И одета она неправильно. Черный жакет с вырезом на груди, расшитый серебром. Большие стразовые пуговицы. Такой жакет жена видного политического деятеля могла бы надеть на вечерний прием с черными зауженными брюками и туфлями на высоких каблуках. Сейчас же костюм выглядит чересчур открытым, хотя тело, следует признать, заслуживает восхищенных мужских взглядов. Юбка тоже недопустимо коротка, на четыре дюйма выше колена. А хуже всего то, что костюм выглядит оскорбительно дорогим. Такой наряд может стоить примерно две месячные зарплаты среднего избирателя.
Когда на экране возник более общий план, Том заметил, что остроносые туфли с ремешками выглядят излишне сексуально, а каблуки должны быть несколько пониже. Драгоценности подобраны со вкусом, но и они могут только испортить впечатление. Серьги размером с десятицентовик, ожерелье… Бриллианты не просто выглядят как настоящие, скорее всего они Настоящие. А главное, аудитория непременно решит, что они настоящие. Нет, не стоит второй жене сенатора и мультимиллионера Льюиса Р. Ханнигера-четвертого носить такие драгоценности, если она хочет привлечь голоса избирателей в его пользу.
В двух словах проблема заключалась в следующем: шикарная женщина, извлекшая массу выгод из своего положения жены пожилого, вдвое старше ее, и очень богатого человека. Теперь Тому предстояло изменить ее образ, сделать ее ближе и милее тем дамам, в чьих голосах так нуждался ее муж. Их интересы: дети, работа, муж, домашнее хозяйство. “Наши работающие женщины – это прежде всего мамаши, – повторял про себя Том. – Мамаши. Значит, она должна стать похожей на каждую из них”.

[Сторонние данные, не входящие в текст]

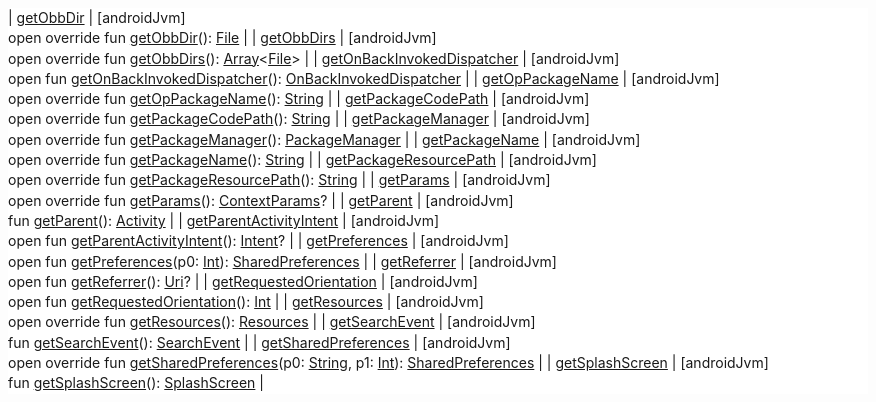 | [getObbDir](../-preferences/index.md#252787007%2FFunctions%2F-912451524) | [androidJvm]<br>open override fun [getObbDir](../-preferences/index.md#252787007%2FFunctions%2F-912451524)(): [File](https://developer.android.com/reference/kotlin/java/io/File.html) |
| [getObbDirs](../-preferences/index.md#812717416%2FFunctions%2F-912451524) | [androidJvm]<br>open override fun [getObbDirs](../-preferences/index.md#812717416%2FFunctions%2F-912451524)(): [Array](https://kotlinlang.org/api/latest/jvm/stdlib/kotlin/-array/index.html)&lt;[File](https://developer.android.com/reference/kotlin/java/io/File.html)&gt; |
| [getOnBackInvokedDispatcher](../-preferences/index.md#-1524217389%2FFunctions%2F-912451524) | [androidJvm]<br>open fun [getOnBackInvokedDispatcher](../-preferences/index.md#-1524217389%2FFunctions%2F-912451524)(): [OnBackInvokedDispatcher](https://developer.android.com/reference/kotlin/android/window/OnBackInvokedDispatcher.html) |
| [getOpPackageName](../-preferences/index.md#-814243443%2FFunctions%2F-912451524) | [androidJvm]<br>open override fun [getOpPackageName](../-preferences/index.md#-814243443%2FFunctions%2F-912451524)(): [String](https://kotlinlang.org/api/latest/jvm/stdlib/kotlin/-string/index.html) |
| [getPackageCodePath](../-preferences/index.md#-1681869883%2FFunctions%2F-912451524) | [androidJvm]<br>open override fun [getPackageCodePath](../-preferences/index.md#-1681869883%2FFunctions%2F-912451524)(): [String](https://kotlinlang.org/api/latest/jvm/stdlib/kotlin/-string/index.html) |
| [getPackageManager](../-preferences/index.md#224992758%2FFunctions%2F-912451524) | [androidJvm]<br>open override fun [getPackageManager](../-preferences/index.md#224992758%2FFunctions%2F-912451524)(): [PackageManager](https://developer.android.com/reference/kotlin/android/content/pm/PackageManager.html) |
| [getPackageName](../-preferences/index.md#-1158183924%2FFunctions%2F-912451524) | [androidJvm]<br>open override fun [getPackageName](../-preferences/index.md#-1158183924%2FFunctions%2F-912451524)(): [String](https://kotlinlang.org/api/latest/jvm/stdlib/kotlin/-string/index.html) |
| [getPackageResourcePath](../-preferences/index.md#512700484%2FFunctions%2F-912451524) | [androidJvm]<br>open override fun [getPackageResourcePath](../-preferences/index.md#512700484%2FFunctions%2F-912451524)(): [String](https://kotlinlang.org/api/latest/jvm/stdlib/kotlin/-string/index.html) |
| [getParams](../-preferences/index.md#-417920553%2FFunctions%2F-912451524) | [androidJvm]<br>open override fun [getParams](../-preferences/index.md#-417920553%2FFunctions%2F-912451524)(): [ContextParams](https://developer.android.com/reference/kotlin/android/content/ContextParams.html)? |
| [getParent](../-preferences/index.md#-78472560%2FFunctions%2F-912451524) | [androidJvm]<br>fun [getParent](../-preferences/index.md#-78472560%2FFunctions%2F-912451524)(): [Activity](https://developer.android.com/reference/kotlin/android/app/Activity.html) |
| [getParentActivityIntent](../-preferences/index.md#1492932869%2FFunctions%2F-912451524) | [androidJvm]<br>open fun [getParentActivityIntent](../-preferences/index.md#1492932869%2FFunctions%2F-912451524)(): [Intent](https://developer.android.com/reference/kotlin/android/content/Intent.html)? |
| [getPreferences](../-preferences/index.md#-427727546%2FFunctions%2F-912451524) | [androidJvm]<br>open fun [getPreferences](../-preferences/index.md#-427727546%2FFunctions%2F-912451524)(p0: [Int](https://kotlinlang.org/api/latest/jvm/stdlib/kotlin/-int/index.html)): [SharedPreferences](https://developer.android.com/reference/kotlin/android/content/SharedPreferences.html) |
| [getReferrer](../-preferences/index.md#-581473925%2FFunctions%2F-912451524) | [androidJvm]<br>open fun [getReferrer](../-preferences/index.md#-581473925%2FFunctions%2F-912451524)(): [Uri](https://developer.android.com/reference/kotlin/android/net/Uri.html)? |
| [getRequestedOrientation](../-preferences/index.md#1038606840%2FFunctions%2F-912451524) | [androidJvm]<br>open fun [getRequestedOrientation](../-preferences/index.md#1038606840%2FFunctions%2F-912451524)(): [Int](https://kotlinlang.org/api/latest/jvm/stdlib/kotlin/-int/index.html) |
| [getResources](../-preferences/index.md#-404044493%2FFunctions%2F-912451524) | [androidJvm]<br>open override fun [getResources](../-preferences/index.md#-404044493%2FFunctions%2F-912451524)(): [Resources](https://developer.android.com/reference/kotlin/android/content/res/Resources.html) |
| [getSearchEvent](../-preferences/index.md#-630770%2FFunctions%2F-912451524) | [androidJvm]<br>fun [getSearchEvent](../-preferences/index.md#-630770%2FFunctions%2F-912451524)(): [SearchEvent](https://developer.android.com/reference/kotlin/android/view/SearchEvent.html) |
| [getSharedPreferences](../-preferences/index.md#1470789827%2FFunctions%2F-912451524) | [androidJvm]<br>open override fun [getSharedPreferences](../-preferences/index.md#1470789827%2FFunctions%2F-912451524)(p0: [String](https://kotlinlang.org/api/latest/jvm/stdlib/kotlin/-string/index.html), p1: [Int](https://kotlinlang.org/api/latest/jvm/stdlib/kotlin/-int/index.html)): [SharedPreferences](https://developer.android.com/reference/kotlin/android/content/SharedPreferences.html) |
| [getSplashScreen](../-preferences/index.md#-382132249%2FFunctions%2F-912451524) | [androidJvm]<br>fun [getSplashScreen](../-preferences/index.md#-382132249%2FFunctions%2F-912451524)(): [SplashScreen](https://developer.android.com/reference/kotlin/android/window/SplashScreen.html) |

Только в этом случае сенатор может рассчитывать на рост популярности.
Когда предварительные выводы были сделаны, Том почувствовал себя несколько легче.
– Беременность – неплохая идея, – заметил он. – Избирательницам такие штуки нравятся. Они умиляются, когда женщина переваливается, как утка, а живот выпирает так, что она собственных ног не видит. Хорошо, Кенни, давай действуй.
Компаньон Тома фыркнул:
– Действовать должен ты. Я женат, на случай если ты забыл. Да и эта фифочка тебе даже не улыбнется, если у тебя на счету нет хотя бы миллиона “зеленых”.
– Да, значит, мы оба не годимся, – сказал Том, улыбаясь.
На его счету в последнее время имелась всего лишь трехзначная, да и то не самая внушительная цифра. Материальное положение Кенни было примерно таким же. Они были счастливы, когда им достался этот заказ. Все прочие мелкие заказы, всяческая закулисная возня и тому подобная ерунда, едва позволяли сводить концы с концами и не приносили дохода.
– В общем, над этой дамой предстоит поработать, тут, я думаю, ты согласишься. Рыжие волосы должны исчезнуть. Бриллианты тоже. То же самое относится к одежде.
Кенни ухмыльнулся:
– Послушай, да она же и так голая.
На эту не слишком удачную шутку Том ответил невеселой усмешкой.
– Ладно, Кенни, хватит. Между прочим, мы обязаны у-ва-жать своих клиентов.
– Да, я знаю. Где клиент, там и бабки. А мне хочется кушать.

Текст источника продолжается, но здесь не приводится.